The first appointment is an assessment session to find out about the issues and then decide with you if I can be of further help. I will usually also offer practical advice towards the end of this session.
I offer two ways of working: NVR parenting advice
or family therapy
(one may also lead to the other).
If we contract to do further work, we will decide at this appointment which path to proceed with.
- NVR parent advice
is one or more sessions for parents only - Parent advice sessions may also lead to family therapy sessions. (Parenting advice is a very useful option when children refuse to participate in a session or when parents needs sound parenting advice, adult-to-adult, without the child present).
- Family Therapy
usually involves seeing the parents and children together. For this option, children have to be willing to attend a session, or part of a session. I do not see children for individual work, but sometimes it can be useful to see children on their own for part of a session.
My approach:
I offer a strengths-based approach - this means I will focus on ways to improve family life. I will, of course, listen carefully to all problems, but my preference is to work with you in finding solutions and this usually means not dwelling too long on problems. This can be described as a 'glass half full' approach.
More info:
To get the most out of the work, and to make it more cost effective, I will encourage you to try out ideas between sessions. My aim as a therapist is to make myself redundant as soon as possible. The number of sessions depends of the severity of the problem. Here is a rough guide: mild issues: 1-3 sessions; moderate issues: 3-6 sessions; severe or entrenched issues: 6-12 sessions.

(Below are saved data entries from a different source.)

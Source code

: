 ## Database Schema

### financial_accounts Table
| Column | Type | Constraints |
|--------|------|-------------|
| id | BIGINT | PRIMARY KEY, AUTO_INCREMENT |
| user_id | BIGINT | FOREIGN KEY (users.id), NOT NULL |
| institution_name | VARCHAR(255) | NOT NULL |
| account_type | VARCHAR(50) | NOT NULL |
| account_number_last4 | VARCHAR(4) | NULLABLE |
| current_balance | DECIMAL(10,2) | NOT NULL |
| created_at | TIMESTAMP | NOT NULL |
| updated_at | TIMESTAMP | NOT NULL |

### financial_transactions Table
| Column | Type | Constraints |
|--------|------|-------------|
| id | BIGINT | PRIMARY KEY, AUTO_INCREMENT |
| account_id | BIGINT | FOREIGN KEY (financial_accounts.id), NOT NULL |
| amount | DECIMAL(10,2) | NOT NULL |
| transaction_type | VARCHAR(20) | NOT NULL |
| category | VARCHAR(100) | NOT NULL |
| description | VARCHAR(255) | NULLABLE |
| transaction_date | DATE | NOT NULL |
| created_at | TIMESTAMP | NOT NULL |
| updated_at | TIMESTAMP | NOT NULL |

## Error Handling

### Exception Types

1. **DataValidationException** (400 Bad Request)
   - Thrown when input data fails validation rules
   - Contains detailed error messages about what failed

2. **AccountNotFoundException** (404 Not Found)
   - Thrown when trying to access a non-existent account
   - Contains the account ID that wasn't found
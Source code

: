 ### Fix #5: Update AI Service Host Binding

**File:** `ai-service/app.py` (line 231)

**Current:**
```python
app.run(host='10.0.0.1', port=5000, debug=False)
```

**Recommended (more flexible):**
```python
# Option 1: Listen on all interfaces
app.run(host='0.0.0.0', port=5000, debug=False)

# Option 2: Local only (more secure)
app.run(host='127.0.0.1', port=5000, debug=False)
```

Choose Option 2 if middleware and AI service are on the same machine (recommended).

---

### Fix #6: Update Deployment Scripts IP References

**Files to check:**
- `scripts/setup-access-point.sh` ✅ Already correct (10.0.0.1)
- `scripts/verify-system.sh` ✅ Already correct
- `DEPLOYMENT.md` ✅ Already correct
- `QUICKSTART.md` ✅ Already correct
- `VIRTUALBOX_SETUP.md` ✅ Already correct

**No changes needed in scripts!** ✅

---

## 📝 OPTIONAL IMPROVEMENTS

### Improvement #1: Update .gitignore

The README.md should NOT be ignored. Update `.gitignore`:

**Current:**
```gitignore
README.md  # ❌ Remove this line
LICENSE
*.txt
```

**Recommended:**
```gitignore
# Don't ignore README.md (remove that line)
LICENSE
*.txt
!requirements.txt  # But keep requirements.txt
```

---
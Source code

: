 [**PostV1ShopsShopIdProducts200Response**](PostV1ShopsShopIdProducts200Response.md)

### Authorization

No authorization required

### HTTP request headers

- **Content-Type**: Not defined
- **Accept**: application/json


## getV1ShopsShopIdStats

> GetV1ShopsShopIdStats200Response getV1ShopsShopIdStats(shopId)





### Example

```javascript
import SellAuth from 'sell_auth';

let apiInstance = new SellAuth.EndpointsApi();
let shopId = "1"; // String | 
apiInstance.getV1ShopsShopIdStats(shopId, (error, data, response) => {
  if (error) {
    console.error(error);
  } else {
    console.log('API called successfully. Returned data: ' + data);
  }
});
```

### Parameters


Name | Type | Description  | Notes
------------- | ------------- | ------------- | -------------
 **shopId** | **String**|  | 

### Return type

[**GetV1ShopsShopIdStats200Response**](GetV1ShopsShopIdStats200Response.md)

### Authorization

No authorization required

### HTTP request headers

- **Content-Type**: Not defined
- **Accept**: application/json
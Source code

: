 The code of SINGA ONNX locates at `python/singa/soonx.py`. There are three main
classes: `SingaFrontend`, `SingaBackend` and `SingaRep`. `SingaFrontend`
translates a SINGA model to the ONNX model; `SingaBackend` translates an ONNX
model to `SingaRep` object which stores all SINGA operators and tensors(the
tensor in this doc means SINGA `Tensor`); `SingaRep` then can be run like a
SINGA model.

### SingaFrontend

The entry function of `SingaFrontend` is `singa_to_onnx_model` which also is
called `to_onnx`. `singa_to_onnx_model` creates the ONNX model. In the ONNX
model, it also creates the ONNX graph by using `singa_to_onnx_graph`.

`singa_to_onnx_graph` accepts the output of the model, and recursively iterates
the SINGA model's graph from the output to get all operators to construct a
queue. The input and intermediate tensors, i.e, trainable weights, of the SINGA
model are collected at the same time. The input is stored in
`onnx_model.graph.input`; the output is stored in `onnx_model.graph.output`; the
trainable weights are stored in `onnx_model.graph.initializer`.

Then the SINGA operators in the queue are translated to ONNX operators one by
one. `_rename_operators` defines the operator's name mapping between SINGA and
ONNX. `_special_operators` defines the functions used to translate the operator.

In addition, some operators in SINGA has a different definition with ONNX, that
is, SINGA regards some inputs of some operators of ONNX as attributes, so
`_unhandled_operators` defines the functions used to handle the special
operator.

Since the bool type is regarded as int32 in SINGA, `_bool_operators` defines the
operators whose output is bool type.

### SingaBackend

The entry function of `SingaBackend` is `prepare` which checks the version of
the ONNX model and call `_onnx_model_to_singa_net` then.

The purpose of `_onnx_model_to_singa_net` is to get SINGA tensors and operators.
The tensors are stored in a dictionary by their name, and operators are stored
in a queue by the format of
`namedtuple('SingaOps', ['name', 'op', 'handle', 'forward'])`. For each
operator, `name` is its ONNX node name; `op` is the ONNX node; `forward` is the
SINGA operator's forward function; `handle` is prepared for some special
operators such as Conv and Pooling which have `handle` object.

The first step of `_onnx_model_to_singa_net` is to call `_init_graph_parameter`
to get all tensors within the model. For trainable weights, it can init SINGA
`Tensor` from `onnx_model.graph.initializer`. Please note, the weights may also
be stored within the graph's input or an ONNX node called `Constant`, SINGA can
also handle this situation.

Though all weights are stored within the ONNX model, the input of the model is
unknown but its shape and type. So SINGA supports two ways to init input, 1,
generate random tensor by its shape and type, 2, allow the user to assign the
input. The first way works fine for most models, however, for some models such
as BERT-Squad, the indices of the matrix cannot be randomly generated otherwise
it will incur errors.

Parent(s) find they are getting caught up in the criticisms / consequences approach and losing sight of positive elements of their parenting and positive aspects of their child. They can still see positive aspects, but these are beginning to fade as the parent feels very frustrated by the child’s attitudes and behaviour.
Parent(s) find their child increasingly frustrating to manage, and find they are either nagging much of the time or keeping their distance.
Parent(s) have become caught in what is sometimes called ‘the criticism trap’. The trap is that within the lure of critical comments and reprimands, no positive elements can be seen. (On examination, in my experience often parents are equally hard on themselves).
Frequency of sessions: At the end of the initial assessment session, we will then decide together if further sessions would be helpful. Sessions take place fortnightly, three-weekly, or monthly. These intervals allow time to put ideas into practice. The session may include sending you information about the tools that we look at, or you are very welcome to take brief notes during the session to refer to later.